Au même instant, je découvre son beau visage avec de larges yeux marrons, ils sont grands ouverts. Elle a des traits doux, un visage légèrement ovale avec un nez très étroit, et sa bouche, aux lèvres fines sans défaut, semble esquisser un sourire qui dévoile des dents d’un blanc éclatant. Elle me fixe… Son regard se fige dans le mien. Sa peau est lisse, sans défaut, sans poil, ni bouton, c’est une jeune femme d’une grande beauté et ils sont en train de la saccager, de la martyriser.
Je m’aperçois que c’est un ange qui me regarde. Son visage dégage une aura paisible, sans rictus de douleur. Il y a comme une expression de calme,une sensation de douceur totalement paradoxale avec ce qu’elle est en train de subir ! J’ai l’impression qu’elle me voit et qu’elle a de la peine pour moi. C’est le chaos total dans mon esprit, c’est inimaginable, c’est impossible…
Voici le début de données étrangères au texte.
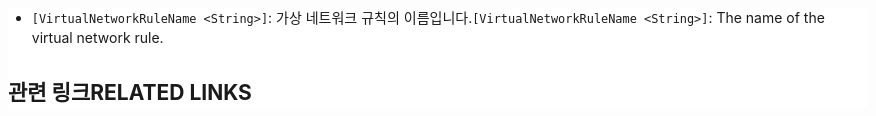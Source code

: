   - <span data-ttu-id="755cb-166">`[VirtualNetworkRuleName <String>]`: 가상 네트워크 규칙의 이름입니다.</span><span class="sxs-lookup"><span data-stu-id="755cb-166">`[VirtualNetworkRuleName <String>]`: The name of the virtual network rule.</span></span>

## <span data-ttu-id="755cb-167">관련 링크</span><span class="sxs-lookup"><span data-stu-id="755cb-167">RELATED LINKS</span></span>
Le soldat accroupi se retourne et se relève. Je vois sa peur et je distingue sa main sur le levier d’armement de la Kalachnikov. La scène semble se dérouler au ralenti. C’est comme si le temps se figeait et que tout devenait clair et limpide… Je sens qu’il va tirer, je le devine à travers ses gestes. J’ai l’impression d’être dans une autre dimension, que le temps est sur « pause » et que cette femme, cet ange, me regarde avec cette force immense qui émane d’elle et me rassure. A ce moment précis, j’ai l’impression qu’elle est avec moi et que l’on ne forme plus qu’un.
Soudain, par réflexe, l’instinct du mécanicien sans doute, je redémarre la Land-Cruiser dont le moteur a calé sans même que je ne m’en rende compte. Le rugissement du six cylindres diesel me sort de ma torpeur. Le temps semble tout d’un coup repartir. Au bruit du moteur, le soldat se fait menaçant et il avance vers moi, toujours ébloui par les phares. Il agite nerveusement son arme et continue de progresser dans ma direction en me faisant signe de « foutre le camp ». Il est à moins de deux mètres de moi et je vois qu’il a identifié l’emblème sur mon véhicule et l’institution dont il dépend, je le sens alors hésiter.
Je m’exécute et je pars vite, aussi vite que la route défoncée me le permet. C’est finalement le virage qui va me couper de sa ligne de tir. Je roule à fond, en tirant sur la première sans même penser à passer la deuxième. Le moteur grince de douleur, je suis groggy par le choc, et j’agis par de simples réflexes car mon esprit est à la fois lucide et totalement en miettes. Le hurlement du moteur et sa coupure automatique de sécurité, avant qu’il ne casse, me réveillent et me ramènent à la réalité. Je suis à l’arrêt et le moteur est au ralenti, il semble reprendre son souffle lui aussi.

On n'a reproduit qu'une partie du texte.